Strona główna nauka/tech Naukowcy z Harvardu przedstawiają rewolucyjną sztuczną inteligencję Chat, podobną do GPT, do...

Naukowcy z Harvardu przedstawiają rewolucyjną sztuczną inteligencję Chat, podobną do GPT, do diagnozowania raka

38
0


Identyfikacja komórek nowotworowych
Naukowcy z Harvard Medical School opracowali wszechstronny model sztucznej inteligencji o nazwie CHIEF, który może diagnozować i przewidywać wyniki wielu typów nowotworów, przewyższając istniejące systemy sztucznej inteligencji. Wyszkolony na milionach obrazów, może wykrywać komórki nowotworowe, przewidywać profile genetyczne nowotworów i prognozować przeżycie pacjentów z dużą dokładnością.

Model podobny do ChatGPT może diagnozować raka, pomagać w wyborze opcji leczenia i przewidywać wyniki przeżycia w przypadku różnych typów nowotworów.

Naukowcy z Harvard Medical School opracowali wszechstronny model sztucznej inteligencji, podobny do ChatGPT, który może wykonywać szeroki zakres zadań diagnostycznych w przypadku różnych typów nowotworów.

Nowy system AI, opisany 4 września w Natura, Naukowcy twierdzą, że wykracza to o krok dalej niż wiele obecnych podejść do diagnostyki nowotworów opartych na sztucznej inteligencji.

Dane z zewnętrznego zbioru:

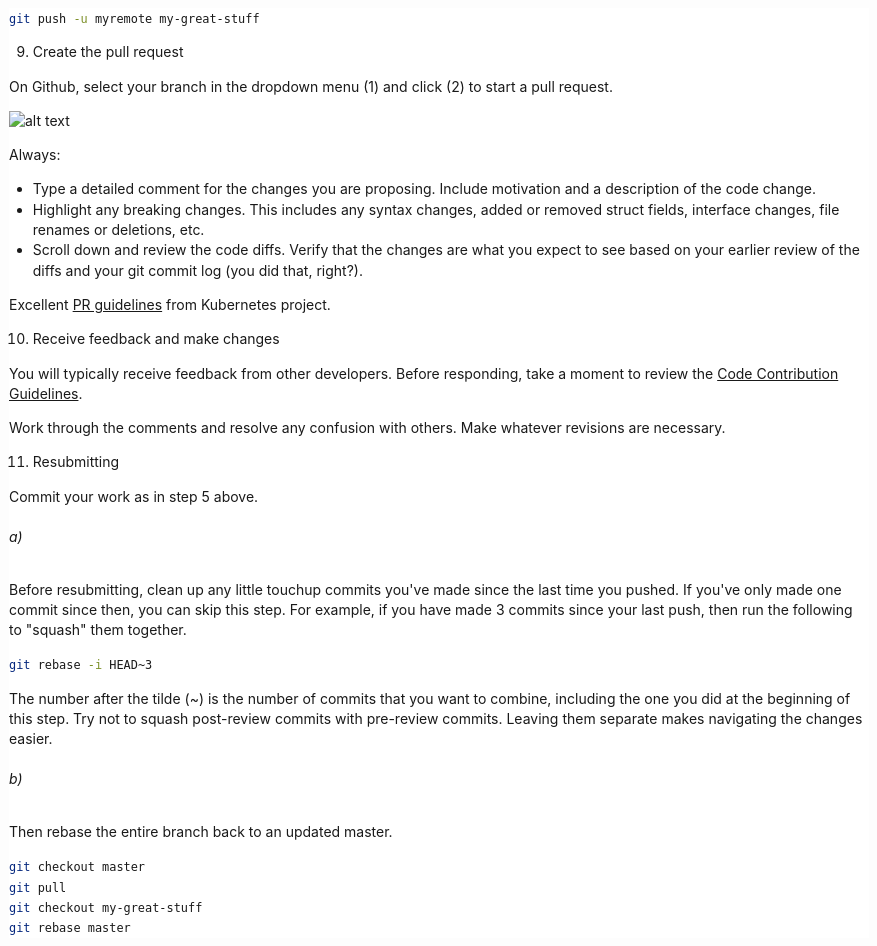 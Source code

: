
 ```sh
git push -u myremote my-great-stuff
```

9. Create the pull request

On Github, select your branch in the dropdown menu (1) and click (2) to start a pull request.

![alt text](https://i.imgur.com/GXZTyiq.png "Pull Request submission guide")

Always:

- Type a detailed comment for the changes you are proposing.  Include motivation and a description of the code change.
- Highlight any breaking changes.  This includes any syntax changes, added or removed struct fields, interface changes, file renames or deletions, etc.
- Scroll down and review the code diffs. Verify that the changes are what you expect to see based on your earlier review of the diffs and your git commit log (you did that, right?).

Excellent [PR guidelines](https://github.com/kubernetes/community/blob/master/contributors/guide/pull-requests.md) from Kubernetes project.

10. Receive feedback and make changes

You will typically receive feedback from other developers. Before responding, take a moment to review the
[Code Contribution Guidelines](https://github.com/decred/dcrd/blob/master/docs/code_contribution_guidelines.md).

Work through the comments and resolve any confusion with others. Make whatever revisions are necessary.

11. Resubmitting

Commit your work as in step 5 above.

###### a)

Before resubmitting, clean up any little touchup commits you've made since the last time you pushed.
If you've only made one commit since then, you can skip this step.
For example, if you have made 3 commits since your last push, then run the following to "squash" them together.

```sh
git rebase -i HEAD~3
```

The number after the tilde (~) is the number of commits that you want to combine, including the one you did at the beginning of this step. Try not to squash post-review commits with pre-review commits. Leaving them separate makes navigating the changes easier.

###### b)

Then rebase the entire branch back to an updated master.

```sh
git checkout master
git pull
git checkout my-great-stuff
git rebase master
```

Obecne systemy sztucznej inteligencji są zazwyczaj szkolone do wykonywania określonych zadań – takich jak wykrywanie obecności nowotworu lub przewidywanie profilu genetycznego guza – i zwykle działają tylko w przypadku kilku typów nowotworów. Z kolei nowy model może wykonywać szeroki zakres zadań i został przetestowany na 19 typach nowotworów, zapewniając mu elastyczność porównywalną z dużymi modelami językowymi, takimi jak ChatGPT.

Chwila inne podstawowe modele AI do diagnostyki medycznej opartej na obrazach patologicznych, uważa się, że jest to pierwsza metoda przewidywania wyników pacjentów i walidacji ich w kilku międzynarodowych grupach pacjentów.

„Naszą ambicją było stworzenie zwinnej, wszechstronnej platformy AI podobnej do ChatGPT, która może wykonywać szeroki zakres zadań związanych z oceną raka” – powiedział starszy autor badania Kun-Hsing Yu, adiunkt informatyki biomedycznej w Instytucie Blavatnik w Harvard Medical School. „Nasz model okazał się bardzo przydatny w wielu zadaniach związanych z wykrywaniem raka, prognozowaniem i odpowiedzią na leczenie w przypadku wielu nowotworów”.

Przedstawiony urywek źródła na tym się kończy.